Vibratory conveyors have long been used for transporting particulate matter. While having many uses, vibratory conveyors have been particularly widely used in the food processing industry where they are typically used to convey dry particulate food product, such as rice, grain and pasta, as well as food product in pouches, along the length of the conveyor pan. In the past, the frames of vibratory conveyors have been made of expensive stainless steel for corrosion resistance and easy cleaning. While corrosion resistant cladding has been used in the past to protect food processing equipment having frames made of mild steel, including conveyors, it is believed that such cladding has not heretofore been used to accurately locate components of a vibratory conveyor.
Vibratory conveyors are constructed with an elongate metal pan carried by leaf springs that extend upwardly from a frame carried by a heavy metal base. The pan is three dimensionally contoured having a recessed flat bed with a sidewall along each side of the bed. Extending outwardly from each sidewall is a flat wing and each wing has a downturned downwardly extending flange. An electromagnetic or electromechanical drive attached to the frame is coupled to the pan to vibrate the pan relative to the base. For food applications, the pan is typically vibrated between about 500 and about 1000 cycles per minute with the direction of pan movement generally parallel to the lengthwise axis of the pan.
In assembly, the base is made by joining together a pair of parallel but spaced apart elongate stainless steel beams with a plurality of transversely extending stainless steel cross braces that extend from one beam to the other beam. These cross braces also serve as spring mounts to which the springs that carry the pan are attached. During assembly, the location of each brace is determined manually relative to one end of the beams in an attempt to locate the brace before one end of each brace end is welded to one beam and the other end of each brace is welded to the other beam. Thereafter, pairs of spaced apart leaf springs are attached to each spring mounting brace with one spring of each pair attached to the brace adjacent one of the beams and the other spring of each pair attached to the brace adjacent the other of the beams.

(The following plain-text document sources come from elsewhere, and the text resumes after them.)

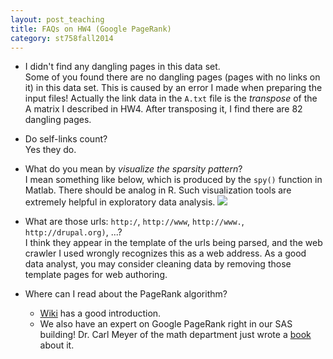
 ```yaml
---
layout: post_teaching
title: FAQs on HW4 (Google PageRank)
category: st758fall2014
---
```


* I didn't find any dangling pages in this data set.  
Some of you found there are no dangling pages (pages with no links on it) in this data set. This is caused by an error I made when preparing the input files! Actually the link data in the `A.txt` file is the *transpose* of the A matrix I described in HW4. After transposing it, I find there are 82 dangling pages.

* Do self-links count?  
Yes they do.

* What do you mean by *visualize the sparsity pattern*?  
I mean something like below, which is produced by the `spy()` function in Matlab. There should be analog in R. Such visualization tools are extremely helpful in exploratory data analysis. ![](../../../../A_sparsity.png?raw=true) 

* What are those urls: `http:/`, `http://www`, `http://www.`, `http://drupal.org)`, ...?  
I think they appear in the template of the urls being parsed, and the web crawler I used wrongly recognizes this as a web address. As a good data analyst, you may consider cleaning data by removing those template pages for web authoring.

* Where can I read about the PageRank algorithm?  
  * [Wiki](http://en.wikipedia.org/wiki/PageRank) has a good introduction. 
  * We also have an expert on Google PageRank right in our SAS building! Dr. Carl Meyer of the math department just wrote a [book](http://googlespagerankandbeyond.com/DefaultPage.html) about it.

After attaching the springs, the pan is lifted over the springs such that the springs are positioned underneath the wings, between the sidewalls and downturned flanges, and the location of the springs are manually marked. The location of the springs relative to the pan are manually marked and spring mounting brackets are welded to the pan between the sidewalls and downturned flanges.

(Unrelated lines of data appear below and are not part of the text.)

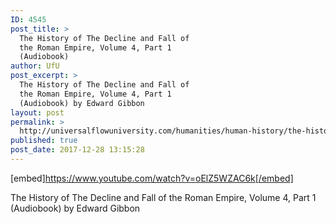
 ```yaml
---
ID: 4545
post_title: >
  The History of The Decline and Fall of
  the Roman Empire, Volume 4, Part 1
  (Audiobook)
author: UfU
post_excerpt: >
  The History of The Decline and Fall of
  the Roman Empire, Volume 4, Part 1
  (Audiobook) by Edward Gibbon
layout: post
permalink: >
  http://universalflowuniversity.com/humanities/human-history/the-history-of-the-decline-and-fall-of-the-roman-empire-volume-4-part-1-audiobook/
published: true
post_date: 2017-12-28 13:15:28
---
```

[embed]https://www.youtube.com/watch?v=oElZ5WZAC6k[/embed]<br>
<p>The History of The Decline and Fall of the Roman Empire, Volume 4, Part 1 (Audiobook) by Edward Gibbon</p>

When manually locating each of the spring mounts, namely the braces and brackets, the intended goal is to locate the springs accurately (a) relative to a common end of the conveyor, (b) relative to a common horizontal plane, (c) relative to a common vertical plane, and (d) angularly. Unfortunately, because all of these spring mounts are manually located, slight mislocation and misalignment of one or more springs often occurs.

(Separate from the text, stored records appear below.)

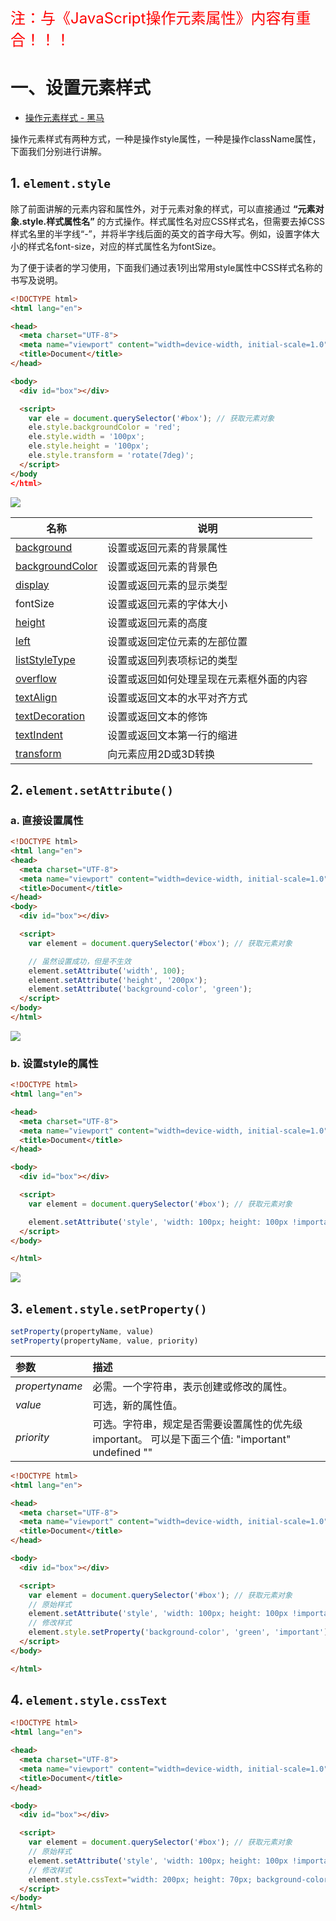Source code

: <font color='red' size=5>注：与《JavaScript操作元素属性》内容有重合！！！</font>

# 一、设置元素样式

* [操作元素样式 - 黑马](https://book.itheima.net/course/1258676978588860418/1277481554465005570/1277491444881301506)

操作元素样式有两种方式，一种是操作style属性，一种是操作className属性，下面我们分别进行讲解。

## 1. `element.style`

除了前面讲解的元素内容和属性外，对于元素对象的样式，可以直接通过 **“元素对象.style.样式属性名”** 的方式操作。样式属性名对应CSS样式名，但需要去掉CSS样式名里的半字线“-”，并将半字线后面的英文的首字母大写。例如，设置字体大小的样式名font-size，对应的样式属性名为fontSize。

为了便于读者的学习使用，下面我们通过表1列出常用style属性中CSS样式名称的书写及说明。

```html
<!DOCTYPE html>
<html lang="en">

<head>
  <meta charset="UTF-8">
  <meta name="viewport" content="width=device-width, initial-scale=1.0">
  <title>Document</title>
</head>

<body>
  <div id="box"></div>

  <script>
    var ele = document.querySelector('#box'); // 获取元素对象
    ele.style.backgroundColor = 'red';
    ele.style.width = '100px';
    ele.style.height = '100px';
    ele.style.transform = 'rotate(7deg)';
  </script>
</body
</html>
```

![](/AllFiles/JS/Dom/JavaScript操作CSS/images/003.png)

| **名称**                                                     | **说明**                                 |
| ------------------------------------------------------------ | ---------------------------------------- |
| [background](http://www.runoob.com/jsref/prop-style-background.html) | 设置或返回元素的背景属性                 |
| [backgroundColor](http://www.runoob.com/jsref/prop-style-backgroundcolor.html) | 设置或返回元素的背景色                   |
| [display](http://www.runoob.com/jsref/prop-style-display.html) | 设置或返回元素的显示类型                 |
| fontSize                                                     | 设置或返回元素的字体大小                 |
| [height](http://www.runoob.com/jsref/prop-style-height.html) | 设置或返回元素的高度                     |
| [left](http://www.runoob.com/jsref/prop-style-left.html)     | 设置或返回定位元素的左部位置             |
| [listStyleType](http://www.runoob.com/jsref/prop-style-liststyletype.html) | 设置或返回列表项标记的类型               |
| [overflow](http://www.runoob.com/jsref/prop-style-overflow.html) | 设置或返回如何处理呈现在元素框外面的内容 |
| [textAlign](http://www.runoob.com/jsref/prop-style-textalign.html) | 设置或返回文本的水平对齐方式             |
| [textDecoration](http://www.runoob.com/jsref/prop-style-textdecoration.html) | 设置或返回文本的修饰                     |
| [textIndent](http://www.runoob.com/jsref/prop-style-textindent.html) | 设置或返回文本第一行的缩进               |
| [transform](http://www.runoob.com/jsref/prop-style-transform.html) | 向元素应用2D或3D转换                     |



## 2. `element.setAttribute()`

### a. 直接设置属性

```html
<!DOCTYPE html>
<html lang="en">
<head>
  <meta charset="UTF-8">
  <meta name="viewport" content="width=device-width, initial-scale=1.0">
  <title>Document</title>
</head>
<body>
  <div id="box"></div>

  <script>
    var element = document.querySelector('#box'); // 获取元素对象

    // 虽然设置成功，但是不生效
    element.setAttribute('width', 100);
    element.setAttribute('height', '200px');
    element.setAttribute('background-color', 'green');
  </script>
</body>
</html>
```

![](/AllFiles/JS/Dom/JavaScript操作CSS/images/002.png)



###  b. 设置style的属性

```html
<!DOCTYPE html>
<html lang="en">

<head>
  <meta charset="UTF-8">
  <meta name="viewport" content="width=device-width, initial-scale=1.0">
  <title>Document</title>
</head>

<body>
  <div id="box"></div>

  <script>
    var element = document.querySelector('#box'); // 获取元素对象

    element.setAttribute('style', 'width: 100px; height: 100px !important; background-color: red;');
  </script>
</body>

</html>
```

![](/AllFiles/JS/Dom/JavaScript操作CSS/images/001.png)



## 3. `element.style.setProperty()`

```js
setProperty(propertyName, value)
setProperty(propertyName, value, priority)
```

| 参数           | 描述                                                         |
| :------------- | :----------------------------------------------------------- |
| *propertyname* | 必需。一个字符串，表示创建或修改的属性。                     |
| *value*        | 可选，新的属性值。                                           |
| *priority*     | 可选。字符串，规定是否需要设置属性的优先级 important。 可以是下面三个值: "important" undefined "" |

```html
<!DOCTYPE html>
<html lang="en">

<head>
  <meta charset="UTF-8">
  <meta name="viewport" content="width=device-width, initial-scale=1.0">
  <title>Document</title>
</head>

<body>
  <div id="box"></div>

  <script>
    var element = document.querySelector('#box'); // 获取元素对象
    // 原始样式
    element.setAttribute('style', 'width: 100px; height: 100px !important; background-color: red;');
    // 修改样式
    element.style.setProperty('background-color', 'green', 'important');
  </script>
</body>

</html>
```



## 4. `element.style.cssText`

```html
<!DOCTYPE html>
<html lang="en">

<head>
  <meta charset="UTF-8">
  <meta name="viewport" content="width=device-width, initial-scale=1.0">
  <title>Document</title>
</head>

<body>
  <div id="box"></div>

  <script>
    var element = document.querySelector('#box'); // 获取元素对象
    // 原始样式
    element.setAttribute('style', 'width: 100px; height: 100px !important; background-color: red;');
    // 修改样式
    element.style.cssText="width: 200px; height: 70px; background-color: green;";
  </script>
</body>
</html>
```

This can result in the springs being at least slightly mislocated angularly, relative to one end of the conveyor, and/or relative to the desired horizontal or vertical plane. As a result, forces encountered during normal conveyor operation can undesirably twist the spring, compress the spring, bend the spring too far in one direction, bend the spring without any load applied to the pan, or pull the spring, all of which can lead to spring fatigue, rough conveyor operation, and spring failure all of which typically necessitates conveyor maintenance. Even worse, because the spring mounts are permanently fixed because they are welded, the mislocation and misalignment can be permanent or remain undetected, typically causing a failed spring's replacement also to fail prematurely resulting in increased warranty costs and significantly increased maintenance expenses over the life of the conveyor. If detected, it is extremely time consuming and expensive to remove a bracket or brace spring mount, re-locate it, and re-weld it.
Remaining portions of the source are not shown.